117. D’une part, compte tenu de ce qui a été dit aux points 107 et 108 du présent jugement, les sociétés requérantes ne sont pas fondées à soutenir que la prolongation du délai général d’exécution jusqu’au 30 septembre 2021 serait la conséquence des fautes de la région dans la conception initiale et l’usage de son pouvoir de direction du Marché MT5.1 tenant plus particulièrement à la décision prise tardivement en août 2019 par la région Réunion de déplacer le musoir à l’extrémité ouest de D3 ainsi que la définition elle aussi tardive de la configuration d’achèvement des ouvrages de digue supérieure aux extrémités ouest de D3, et est de D4.

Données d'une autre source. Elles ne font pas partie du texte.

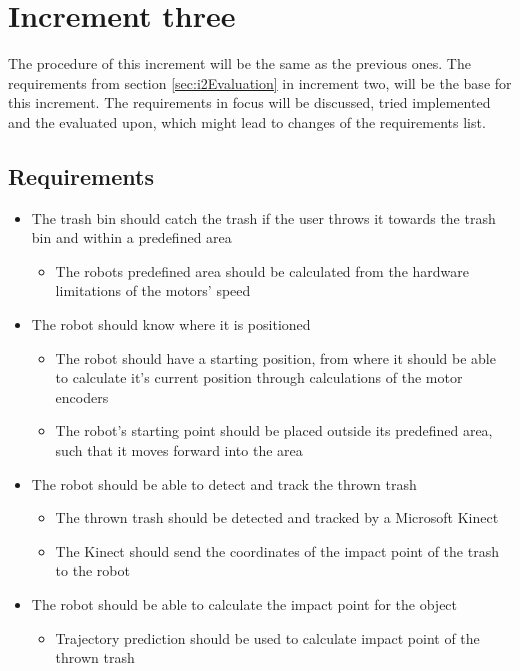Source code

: \chapter{Increment three}
\label{chap:Increment three}
The procedure of this increment will be the same as the previous ones. The requirements from section \ref{sec:i2Evaluation} in increment two, will be the base for this increment. The requirements in focus will be discussed, tried implemented and the evaluated upon, which might lead to changes of the requirements list. 

\section{Requirements}
\label{sec:i3Requirements}

\begin{itemize}
	\item The trash bin should catch the trash if the user throws it towards the trash bin and within a predefined area
	\begin{itemize}
		\item {The robots predefined area should be calculated from the hardware limitations of the motors’ speed}
	\end{itemize}
	\item The robot should know where it is positioned
	\begin{itemize}
		\item {The robot should have a starting position, from where it should be able to calculate it's current position through calculations of the motor encoders}
		\item {The robot's starting point should be placed outside its predefined area, such that it moves forward into the area}
	\end{itemize}
	\item The robot should be able to detect and track the thrown trash
	\begin{itemize}
		\item {The thrown trash should be detected and tracked by a Microsoft Kinect}
		\item {The Kinect should send the coordinates of the impact point of the trash to the robot}
	\end{itemize}
	\item The robot should be able to calculate the impact point for the object
	\begin{itemize}
		\item {Trajectory prediction should be used to calculate impact point of the thrown trash}

\end{itemize}
\end{itemize}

118. D’autre part, les sociétés GTOI, VCT et SBTPC SOGEA Réunion qui ne sauraient, pour les motifs exposés aux points 62 à 66 du présent jugement, être indemnisées des conséquences de la pandémie de Covid-19 sur le terrain des sujétions imprévues, ne sont pas davantage fondées, faute de démontrer que l’exécution du marché MT5.1 nécessitait des moyens dont la mobilisation ferait peser sur elles une charge manifestement excessive, se prévaloir d’une prolongation du délai d’exécution sur le fondement du 1° de l’article 6 de l’ordonnance n° 2020-319 du 25 mars 2020.
119. Il résulte de ce qui précède, sans qu’il soit besoin de se prononcer sur l’application de l’article 3.8 du CCAP du marché, que les conclusions tendant à la condamnation de la région Réunion au versement de la somme de 27 050 538,32 euros au titre des conséquences de l’allongement de la durée du chantier au-delà du 31 décembre 2019 ne peuvent qu’être rejetées.
Sur les conclusions indemnitaires présentées à titre subsidiaire :
120. En l’absence, pour les motifs qui précèdent, de tout droit à indemnisation, il n’y a pas lieu, s’agissant des DRC nos 1, 2, 8, 14, 19, 20 à l’exception des sujets nos 8 et 10, 23, 24 et 26 de condamner la région Réunion à verser aux sociétés requérantes une somme reposant sur le chiffrage opéré par les experts. En outre, faute de toute justification, par de solides considérations techniques ou économiques, des montants proposés par le collège d’experts, il n’y a pas davantage lieu de retenir le chiffrage proposé dans leur avis et ainsi condamner le maître d’ouvrage à verser une somme supérieure à celles accordées aux points 79, 81, 96 et 105 du présent jugement. Il suit de là que les conclusions des sociétés GTOI, VCT et SBTPC SOGEA Réunion tendant à la condamnation de la région Réunion à leur verser la somme de 60 892 024 euros hors taxes augmentée des intérêts moratoires ne peuvent qu’être rejetées.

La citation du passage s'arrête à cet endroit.